In a letter submitted yesterday to the court, his lawyer, Arthur Jay Weiss, argues that Piatek should be released because prosecutors don't consider him an "integral part of the Hutaree leadership".
Weiss argues that the U.S. Attorney's office hasn't shown "any differences between the activities" of Piatek and the 25 other people identified as members of the Hutaree who were not charged in the plot.
In Piatek's detention hearing after the initial charges, prosecutors argued that Piatek was present in a vehicle while the Hutaree leader, David Stone, detailed the group's "manifesto" in a speech planned for a militia gathering. An undercover federal agent secretly recorded Stone calling on militia members to "strike and take our nation back so that we may be free again from tyranny" saying "people in this nation as well as some around this world are waiting for those individuals like you see sitting in this room to actually make the decision to go to war against this evil, greedy New World Order."
In the newly submitted letter to the court, Piatek's lawyer cites portions of the detention hearing transcripts, writing that the speech "speaks of reclaiming America, not overthrowing the United States Government" and that "it is significant to recognize the concept of 'tak[ing back] our country' is current-mainstream-ideology."

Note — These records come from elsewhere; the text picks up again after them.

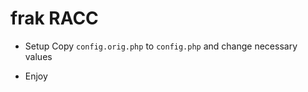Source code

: frak RACC
=========

* Setup
Copy `config.orig.php` to `config.php` and change necessary values


* Enjoy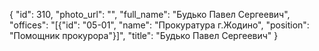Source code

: {
    "id": 310,
    "photo_url": "",
    "full_name": "Будько Павел Сергеевич",
    "offices": "[{\"id\": \"05-01\", \"name\": \"Прокуратура г.Жодино\", \"position\": \"Помощник прокурора\"}]",
    "title": "Будько Павел Сергеевич"
}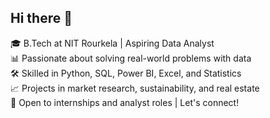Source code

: ## Hi there 👋

🎓 B.Tech at NIT Rourkela | Aspiring Data Analyst  
📊 Passionate about solving real-world problems with data  
🛠️ Skilled in Python, SQL, Power BI, Excel, and Statistics  
📈 Projects in market research, sustainability, and real estate  
🚀 Open to internships and analyst roles | Let's connect!
<!--
**VarshitXch/VarshitXch** is a ✨ _special_ ✨ repository because its `README.md` (this file) appears on your GitHub profile.

Here are some ideas to get you started:

- 🔭 I’m currently working on ...
- 🌱 I’m currently learning ...
- 👯 I’m looking to collaborate on ...
- 🤔 I’m looking for help with ...
- 💬 Ask me about ...
- 📫 How to reach me: ...
- 😄 Pronouns: ...
- ⚡ Fun fact: ...
-->
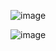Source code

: ![image](https://github.com/user-attachments/assets/739d309e-25e8-4bcb-b1a4-7c9802a3a0fe)


![image](https://github.com/user-attachments/assets/76863167-521f-40a7-bf28-e8f9a1717b14)
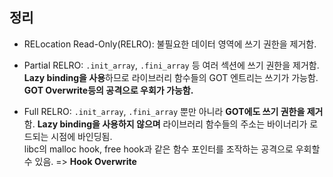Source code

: ## 정리

- RELocation Read-Only(RELRO): 불필요한 데이터 영역에 쓰기 권한을 제거함.

- Partial RELRO: `.init_array`, `.fini_array` 등 여러 섹션에 쓰기 권한을 제거함. **Lazy binding을 사용**하므로 라이브러리 함수들의 GOT 엔트리는 쓰기가 가능함. **GOT Overwrite등의 공격으로 우회가 가능함.**

- Full RELRO: `.init_array`, `.fini_array` 뿐만 아니라 **GOT에도 쓰기 권한을 제거**함. **Lazy binding을 사용하지 않으며** 라이브러리 함수들의 주소는 바이너리가 로드되는 시점에 바인딩됨.   
libc의 malloc hook, free hook과 같은 함수 포인터를 조작하는 공격으로 우회할 수 있음. => **Hook Overwrite**
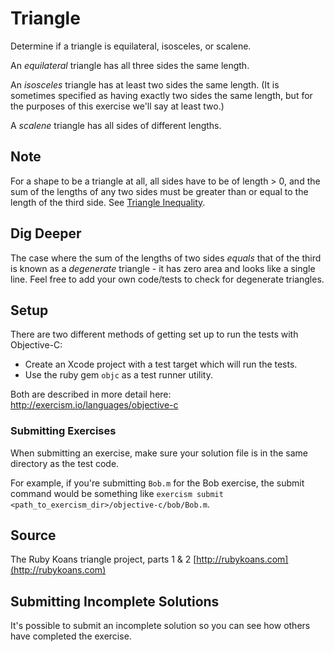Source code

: # Triangle

Determine if a triangle is equilateral, isosceles, or scalene.

An _equilateral_ triangle has all three sides the same length.

An _isosceles_ triangle has at least two sides the same length. (It is sometimes
specified as having exactly two sides the same length, but for the purposes of
this exercise we'll say at least two.)

A _scalene_ triangle has all sides of different lengths.

## Note

For a shape to be a triangle at all, all sides have to be of length > 0, and
the sum of the lengths of any two sides must be greater than or equal to the
length of the third side. See [Triangle Inequality](https://en.wikipedia.org/wiki/Triangle_inequality).

## Dig Deeper

The case where the sum of the lengths of two sides _equals_ that of the
third is known as a _degenerate_ triangle - it has zero area and looks like
a single line. Feel free to add your own code/tests to check for degenerate triangles.

## Setup

There are two different methods of getting set up to run the tests with Objective-C:

- Create an Xcode project with a test target which will run the tests.
- Use the ruby gem `objc` as a test runner utility.

Both are described in more detail here: http://exercism.io/languages/objective-c


### Submitting Exercises

When submitting an exercise, make sure your solution file is in the same directory as the test code.

For example, if you're submitting `Bob.m` for the Bob exercise, the submit command would be something like `exercism submit <path_to_exercism_dir>/objective-c/bob/Bob.m`.

## Source

The Ruby Koans triangle project, parts 1 & 2 [http://rubykoans.com](http://rubykoans.com)

## Submitting Incomplete Solutions
It's possible to submit an incomplete solution so you can see how others have completed the exercise.
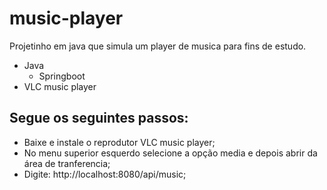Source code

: # music-player
Projetinho em java que simula um player de musica para fins de estudo.

- Java
  - Springboot
- VLC music player


## Segue os seguintes passos:

- Baixe e instale o reprodutor VLC music player;
- No menu superior esquerdo selecione a opção media e depois abrir da área de tranferencia;
- Digite: http://localhost:8080/api/music;
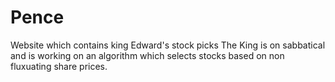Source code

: # Pence
Website which contains king Edward's stock picks
The King is on sabbatical and is working on an algorithm which selects stocks based on non fluxuating share prices.
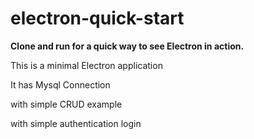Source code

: # electron-quick-start

**Clone and run for a quick way to see Electron in action.**

This is a minimal Electron application

It has Mysql Connection

with simple CRUD example

with simple authentication login
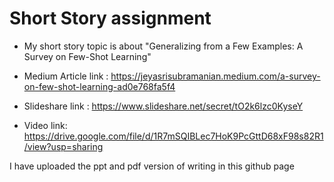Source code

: # Short Story assignment

* My short story topic is about "Generalizing from a Few Examples: A Survey on Few-Shot Learning"


* Medium Article link : https://jeyasrisubramanian.medium.com/a-survey-on-few-shot-learning-ad0e768fa5f4
* Slideshare link : https://www.slideshare.net/secret/tO2k6lzc0KyseY
* Video link: https://drive.google.com/file/d/1R7mSQIBLec7HoK9PcGttD68xF98s82R1/view?usp=sharing

I have uploaded the ppt and pdf version of writing in this github page
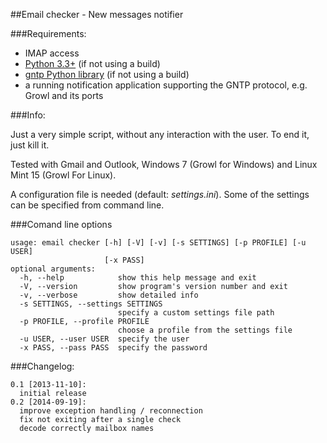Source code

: ##Email checker - New messages notifier

###Requirements:

- IMAP access
- [Python 3.3+](http://www.python.org/) (if not using a build)
- [gntp Python library](http://pythonhosted.org/gntp/) (if not using a build)
- a running notification application supporting the GNTP protocol, e.g. Growl
  and its ports

###Info:

Just a very simple script, without any interaction with the user. To end it, 
just kill it.

Tested with Gmail and Outlook, Windows 7 (Growl for Windows) and Linux 
Mint 15 (Growl For Linux).

A configuration file is needed (default: _settings.ini_). Some of the 
settings can be specified from command line.

###Comand line options

    usage: email checker [-h] [-V] [-v] [-s SETTINGS] [-p PROFILE] [-u USER]
                         [-x PASS]
    optional arguments:
      -h, --help            show this help message and exit
      -V, --version         show program's version number and exit
      -v, --verbose         show detailed info
      -s SETTINGS, --settings SETTINGS
                            specify a custom settings file path
      -p PROFILE, --profile PROFILE
                            choose a profile from the settings file
      -u USER, --user USER  specify the user
      -x PASS, --pass PASS  specify the password

###Changelog:

    0.1 [2013-11-10]:
      initial release
    0.2 [2014-09-19]:
      improve exception handling / reconnection
      fix not exiting after a single check
      decode correctly mailbox names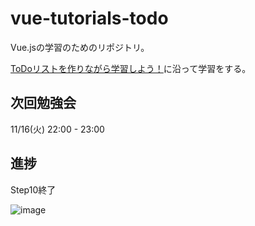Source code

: # vue-tutorials-todo

Vue.jsの学習のためのリポジトリ。

[ToDoリストを作りながら学習しよう！](https://cr-vue.mio3io.com/tutorials/todo.html#step1-%E3%82%A4%E3%83%B3%E3%82%B9%E3%82%BF%E3%83%B3%E3%82%B9%E3%81%AE%E4%BD%9C%E6%88%90)に沿って学習をする。


## 次回勉強会

11/16(火) 22:00 - 23:00


## 進捗

Step10終了

![image](https://user-images.githubusercontent.com/7373564/140939124-2caf9780-eef1-489d-9a68-819e7f280d6d.png)


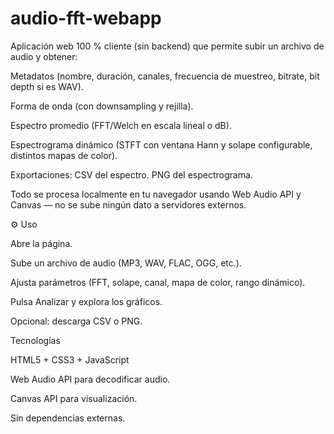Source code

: # audio-fft-webapp
Aplicación web 100 % cliente (sin backend) que permite subir un archivo de audio y obtener:
  
  Metadatos (nombre, duración, canales, frecuencia de muestreo, bitrate, bit depth si es WAV).
  
  Forma de onda (con downsampling y rejilla).
  
  Espectro promedio (FFT/Welch en escala lineal o dB).
  
  Espectrograma dinámico (STFT con ventana Hann y solape configurable, distintos mapas de color).
  
  Exportaciones:
                CSV del espectro.
                PNG del espectrograma.

Todo se procesa localmente en tu navegador usando Web Audio API y Canvas — no se sube ningún dato a servidores externos.

⚙️ Uso

Abre la página.

Sube un archivo de audio (MP3, WAV, FLAC, OGG, etc.).

Ajusta parámetros (FFT, solape, canal, mapa de color, rango dinámico).

Pulsa Analizar y explora los gráficos.

Opcional: descarga CSV o PNG.


Tecnologías

HTML5 + CSS3 + JavaScript

Web Audio API para decodificar audio.

Canvas API para visualización.

Sin dependencias externas.
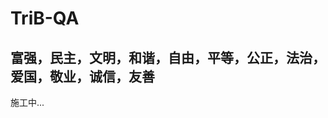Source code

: # TriB-QA
富强，民主，文明，和谐，自由，平等，公正，法治，爱国，敬业，诚信，友善
-----------------------------------------------------------------
施工中...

Weiss also argues that several of the alleged Hutaree members who have already been released on bond pending trial were far more involved in any potential plot than Piatek. He says while Piatek was present at the time the "manifesto" was discussed, one of the alleged Hutaree who has been released "expressed a desire to detonate an IED" outside a police department and another was charged with possessing illegal firearms. He says that all of the weapons federal agents seized from Piatek after his arrest were registered and legally acquired as a hobby during the past twenty years.
The U.S. Court of Appeals for the Sixth Circuit will hear Piatek's arguments in Cincinnati next Tuesday.